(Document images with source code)
=======
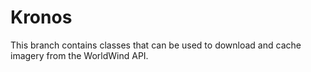 Kronos
======

This branch contains classes that can be used to download and cache imagery from the WorldWind API.

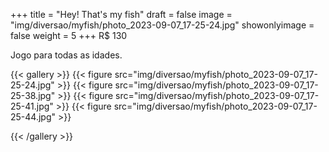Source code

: +++
title = "Hey! That's my fish"
draft = false
image = "img/diversao/myfish/photo_2023-09-07_17-25-24.jpg"
showonlyimage = false
weight = 5
+++
<span class="price">R$ 130</span>

Jogo para todas as idades.
<!--more-->

{{< gallery >}}
{{< figure src="img/diversao/myfish/photo_2023-09-07_17-25-24.jpg" >}}
{{< figure src="img/diversao/myfish/photo_2023-09-07_17-25-38.jpg" >}}
{{< figure src="img/diversao/myfish/photo_2023-09-07_17-25-41.jpg" >}}
{{< figure src="img/diversao/myfish/photo_2023-09-07_17-25-44.jpg" >}}

{{< /gallery >}}


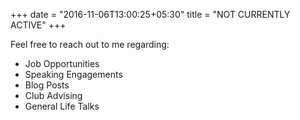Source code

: +++
date = "2016-11-06T13:00:25+05:30"
title = "NOT CURRENTLY ACTIVE"
+++

Feel free to reach out to me regarding:
+ Job Opportunities
+ Speaking Engagements 
+ Blog Posts
+ Club Advising
+ General Life Talks 

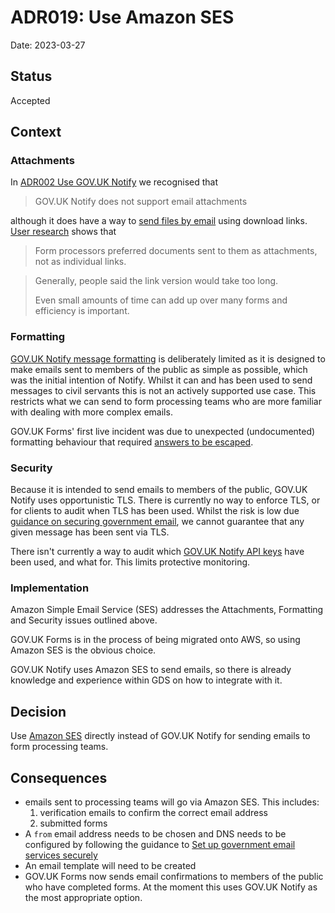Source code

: # ADR019: Use Amazon SES

Date: 2023-03-27

## Status

Accepted

## Context

### Attachments

In [ADR002 Use GOV.UK Notify](ADR002-use-govuk-notify.md) we recognised that

> GOV.UK Notify does not support email attachments

although it does have a way to [send files by email](https://www.notifications.service.gov.uk/using-notify/send-files-by-email) using download links. [User research](../research/2022-12-08_File_Upload_And_Optional_Questions_Processing.md) shows that

> Form processors preferred documents sent to them as attachments, not as individual links.

> Generally, people said the link version would take too long. 
> 
> Even small amounts of time can add up over many forms and efficiency is important.

### Formatting

[GOV.UK Notify message formatting](https://www.notifications.service.gov.uk/using-notify/formatting) is deliberately limited as it is designed to make emails sent to members of the public as simple as possible, which was the initial intention of Notify. Whilst it can and has been used to send messages to civil servants this is not an actively supported use case. This restricts what we can send to form processing teams who are more familiar with dealing with more complex emails.

GOV.UK Forms' first live incident was due to unexpected (undocumented) formatting behaviour that required [answers to be escaped](https://github.com/alphagov/forms-runner/pull/155).

### Security

Because it is intended to send emails to members of the public, GOV.UK Notify uses opportunistic TLS. There is currently no way to enforce TLS, or for clients to audit when TLS has been used. Whilst the risk is low due [guidance on securing government email](https://www.gov.uk/guidance/securing-government-email#encrypt-and-authenticate-email-in-transit), we cannot guarantee that any given message has been sent via TLS.

There isn't currently a way to audit which [GOV.UK Notify API keys](https://docs.notifications.service.gov.uk/rest-api.html#api-keys) have been used, and what for. This limits protective monitoring.

### Implementation

Amazon Simple Email Service (SES) addresses the Attachments, Formatting and Security issues outlined above.

GOV.UK Forms is in the process of being migrated onto AWS, so using Amazon SES is the obvious choice.

GOV.UK Notify uses Amazon SES to send emails, so there is already knowledge and experience within GDS on how to integrate with it.

## Decision

Use [Amazon SES](https://aws.amazon.com/ses/) directly instead of GOV.UK Notify for sending emails to form processing teams.

## Consequences

* emails sent to processing teams will go via Amazon SES. This includes:
    1. verification emails to confirm the correct email address
    2. submitted forms
* A `from` email address needs to be chosen and DNS needs to be configured by following the guidance to [Set up government email services securely
](https://www.gov.uk/guidance/set-up-government-email-services-securely)
* An email template will need to be created
* GOV.UK Forms now sends email confirmations to members of the public who have completed forms. At the moment this uses GOV.UK Notify as the most appropriate option.
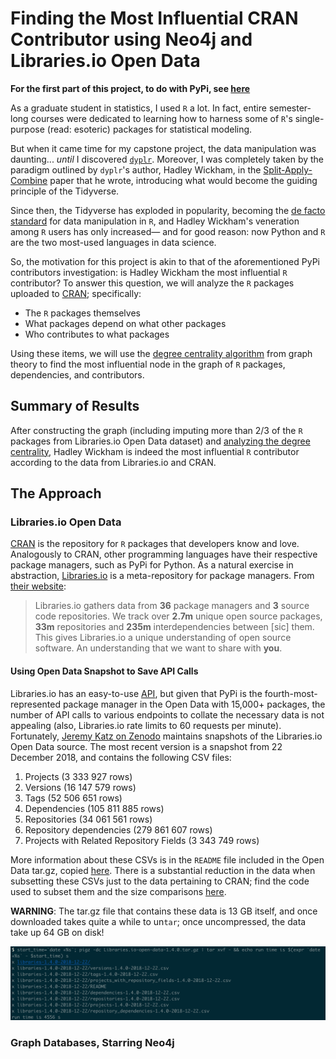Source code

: # Finding the Most Influential CRAN Contributor using Neo4j and Libraries.io Open Data
__For the first part of this project, to do with PyPi, see [here](https://github.com/ebb-earl-co/libraries_io)__

As a graduate student in statistics, I used `R` a lot. In fact, entire
semester-long courses were dedicated to learning how to harness some of
`R`'s single-purpose (read: esoteric) packages for statistical modeling.

But when it came time for my capstone project, the data manipulation was
daunting... _until_ I discovered [`dyplr`](https://dplyr.tidyverse.org/).
Moreover, I was completely taken by the paradigm outlined by `dyplr`'s author,
Hadley Wickham, in the
[Split-Apply-Combine](https://vita.had.co.nz/papers/plyr.pdf) paper that he
wrote, introducing what would become the guiding principle of the Tidyverse.

Since then, the Tidyverse has exploded in popularity, becoming the
[de facto standard](https://www.r-bloggers.com/why-learn-the-tidyverse/) for data
manipulation in `R`, and Hadley Wickham's veneration among `R` users has only
increased— and for good reason: now Python and `R` are the two most-used languages
in data science.

So, the motivation for this project is akin to that of the aforementioned PyPi
contributors investigation: is Hadley Wickham the most influential `R` contributor?
To answer this question, we will analyze the `R` packages uploaded to
[CRAN](https://cran.r-project.org); specifically:
  * The `R` packages themselves
  * What packages depend on what other packages
  * Who contributes to what packages

Using these items, we will use the
[degree centrality algorithm](https://en.wikipedia.org/wiki/Centrality#Degree_centrality)
from graph theory to find the most influential node in the graph of `R` packages,
dependencies, and contributors.
## Summary of Results
After constructing the graph (including imputing more than 2/3 of the `R` packages
from Libraries.io Open Data dataset) and
[analyzing the degree centrality](https://neo4j.com/docs/graph-algorithms/current/algorithms/degree-centrality/),
Hadley Wickham is indeed the most influential `R` contributor according to the
data from Libraries.io and CRAN.
## The Approach
### Libraries.io Open Data
[CRAN](https://cran.r-project.org) is the repository for `R` packages that developers
know and love. Analogously to CRAN, other programming languages have their respective package
managers, such as PyPi for Python. As a natural exercise in abstraction,
[Libraries.io](https://libraries.io) is a meta-repository for
package managers. From [their website](https://libraries.io/data):

> Libraries.io gathers data from **36** package managers and **3** source code repositories.
We track over **2.7m** unique open source packages, **33m** repositories and **235m**
interdependencies between [sic] them. This gives Libraries.io a unique understanding of
open source software. An understanding that we want to share with **you**.

#### Using Open Data Snapshot to Save API Calls
Libraries.io has an easy-to-use [API](https://libraries.io/api), but
given that PyPi is the fourth-most-represented package manager in the Open Data
with 15,000+ packages, the number of API calls to various endpoints to collate
the necessary data is not appealing (also, Libraries.io rate limits to 60 requests
per minute). Fortunately, [Jeremy Katz on Zenodo](https://zenodo.org/record/2536573)
maintains snapshots of the Libraries.io Open Data source. The most recent
version is a snapshot from 22 December 2018, and contains the following CSV files:
  1. Projects (3 333 927 rows)
  2. Versions (16 147 579 rows)
  3. Tags (52 506 651 rows)
  4. Dependencies (105 811 885 rows)
  5. Repositories (34 061 561 rows)
  6. Repository dependencies (279 861 607 rows)
  7. Projects with Related Repository Fields (3 343 749 rows)

More information about these CSVs is in the `README` file included in the Open
Data tar.gz, copied [here](https://github.com/ebb-earl-co/libraries_io_CRAN/blob/master/data/README).
There is a substantial reduction in the data when subsetting these CSVs just
to the data pertaining to CRAN; find the code used to subset them and the
size comparisons [here](https://github.com/ebb-earl-co/libraries_io_CRAN/blob/master/data/cran_subsetting.md).

**WARNING**: The tar.gz file that contains these data is 13 GB itself, and
once downloaded takes quite a while to un`tar`; once uncompressed, the data
take up 64 GB on disk!

![untar time](images/untar_tar_gz_file_time.png)

### Graph Databases, Starring Neo4j
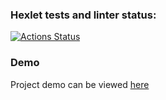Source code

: ### Hexlet tests and linter status:
[![Actions Status](https://github.com/Michael-Melnik/php-project-9/workflows/hexlet-check/badge.svg)](https://github.com/Michael-Melnik/php-project-9/actions)

### Demo
Project demo can be viewed [here](https://vast-journey-83331.herokuapp.com/)
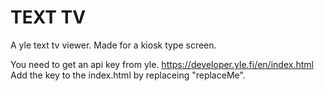 <h1>TEXT TV</h1>

A yle text tv viewer. Made for a kiosk type screen.

You need to get an api key from yle. https://developer.yle.fi/en/index.html Add the key to the index.html by replaceing "replaceMe".

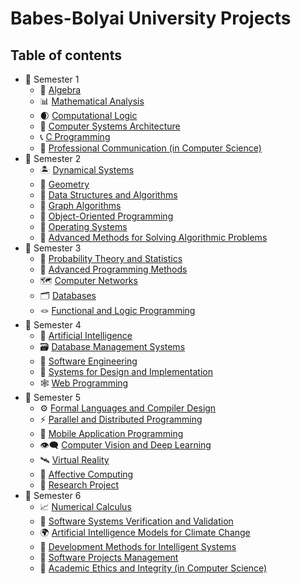 # Babes-Bolyai University Projects

## Table of contents

- 📕 Semester 1
	- 🧮 [Algebra](1st%20Semester/Algebra)
	- 📊 [Mathematical Analysis](1st%20Semester/Mathematical%20Analysis)
	- 🌒 [Computational Logic](1st%20Semester/Computational%20Logic)
	- 💾 [Computer Systems Architecture](1st%20Semester/Computer%20Systems%20Architecture)
	- 📞 [C Programming](1st%20Semester/C%20Programming)
	- 🙊 [Professional Communication (in Computer Science)](1st%20Semester/Professional%20Communication)
- 📙 Semester 2
  	- 🏝️ [Dynamical Systems](2nd%20Semester/Dynamical%20Systems)
  	- 📐 [Geometry](2nd%20Semester/Geometry)
  	- 🔗 [Data Structures and Algorithms](2nd%20Semester/Data%20Structures%20and%20Algorithms)
  	- 🎯 [Graph Algorithms](2nd%20Semester/Graph%20Algorithms)
  	- 🚜 [Object-Oriented Programming](2nd%20Semester/Object-Oriented%20Programming)
  	- 🐚 [Operating Systems](2nd%20Semester/Operating%20Systems)
  	- 🦦 [Advanced Methods for Solving Algorithmic Problems](2nd%20Semester/Advanced%20Methods%20for%20Solving%20Algorithmic%20Problems)
- 📒 Semester 3
	- 🎰 [Probability Theory and Statistics](3rd%20Semester/Probability%20Theory%20and%20Statistics)
	- 🧭 [Advanced Programming Methods](3rd%20Semester/Advanced%20Programming%20Methods)
	- 🗺️ [Computer Networks](3rd%20Semester/Computer%20Networks)
	- 🗂️ [Databases](3rd%20Semester/Databases)
	- 🪢 [Functional and Logic Programming](3rd%20Semester/Functional%20and%20Logic%20Programming)
- 📗 Semester 4
	- 🧬 [Artificial Intelligence](4th%20Semester/Artificial%20Intelligence)
	- 🗃️ [Database Management Systems](4th%20Semester/Database%20Management%20Systems)
	- 👷 [Software Engineering](4th%20Semester/Software%20Engineering)
	- 🎨 [Systems for Design and Implementation](4th%20Semester/Systems%20for%20Design%20and%20Implementation)
	- 🕸️ [Web Programming](4th%20Semester/Web%20Programming)
- 📘 Semester 5
	- ⚙️ [Formal Languages and Compiler Design](5th%20Semester/Formal%20Languages%20and%20Compiler%20Design)
	- ⚡ [Parallel and Distributed Programming](5th%20Semester/Parallel%20and%20Distributed%20Programming)
	- 📱 [Mobile Application Programming](5th%20Semester/Mobile%20Application%20Programming)
	- 👁️‍🗨️ [Computer Vision and Deep Learning](5th%20Semester/Computer%20Vision%20and%20Deep%20Learning)
	- 🛰️ [Virtual Reality](5th%20Semester/Virtual%20Reality)
	- 🐧 [Affective Computing](5th%20Semester/Affective%20Computing)
	- 📜 [Research Project](5th%20Semester/Research%20Project)
- 📓 Semester 6
	- 📈 [Numerical Calculus](6th%20Semester/Numerical%20Calculus)
 	- 📝 [Software Systems Verification and Validation](6th%20Semester/Software%20Systems%20Verification%20and%20Validation)
  	- 🌍 [Artificial Intelligence Models for Climate Change](6th%20Semester/Artificial%20Intelligence%20Models%20for%20Climate%20Change)
  	- 👾 [Development Methods for Intelligent Systems](6th%20Semester/Development%20Methods%20for%20Intelligent%20Systems)
  	- 💼 [Software Projects Management](6th%20Semester/Software%20Projects%20Management)
  	- 🚓 [Academic Ethics and Integrity (in Computer Science)](6th%20Semester/Academic%20Ethics%20and%20Integrity)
=======
TO DO
Would you copy the lines above exactly, starting with the one that has "GOV.UK Forms is" and ending with the one that has "wrote, introducing what", both included, without the pictures?

EXPECTED OUTPUT
GOV.UK Forms is in the process of being migrated onto AWS, so using Amazon SES is the obvious choice.

GOV.UK Notify uses Amazon SES to send emails, so there is already knowledge and experience within GDS on how to integrate with it.

## Decision

Use [Amazon SES](https://aws.amazon.com/ses/) directly instead of GOV.UK Notify for sending emails to form processing teams.

## Consequences

* emails sent to processing teams will go via Amazon SES. This includes:
    1. verification emails to confirm the correct email address
    2. submitted forms
* A `from` email address needs to be chosen and DNS needs to be configured by following the guidance to [Set up government email services securely
](https://www.gov.uk/guidance/set-up-government-email-services-securely)
* An email template will need to be created
* GOV.UK Forms now sends email confirmations to members of the public who have completed forms. At the moment this uses GOV.UK Notify as the most appropriate option.
Source code

: # Finding the Most Influential CRAN Contributor using Neo4j and Libraries.io Open Data
__For the first part of this project, to do with PyPi, see [here](https://github.com/ebb-earl-co/libraries_io)__

As a graduate student in statistics, I used `R` a lot. In fact, entire
semester-long courses were dedicated to learning how to harness some of
`R`'s single-purpose (read: esoteric) packages for statistical modeling.

But when it came time for my capstone project, the data manipulation was
daunting... _until_ I discovered [`dyplr`](https://dplyr.tidyverse.org/).
Moreover, I was completely taken by the paradigm outlined by `dyplr`'s author,
Hadley Wickham, in the
[Split-Apply-Combine](https://vita.had.co.nz/papers/plyr.pdf) paper that he
wrote, introducing what would become the guiding principle of the Tidyverse.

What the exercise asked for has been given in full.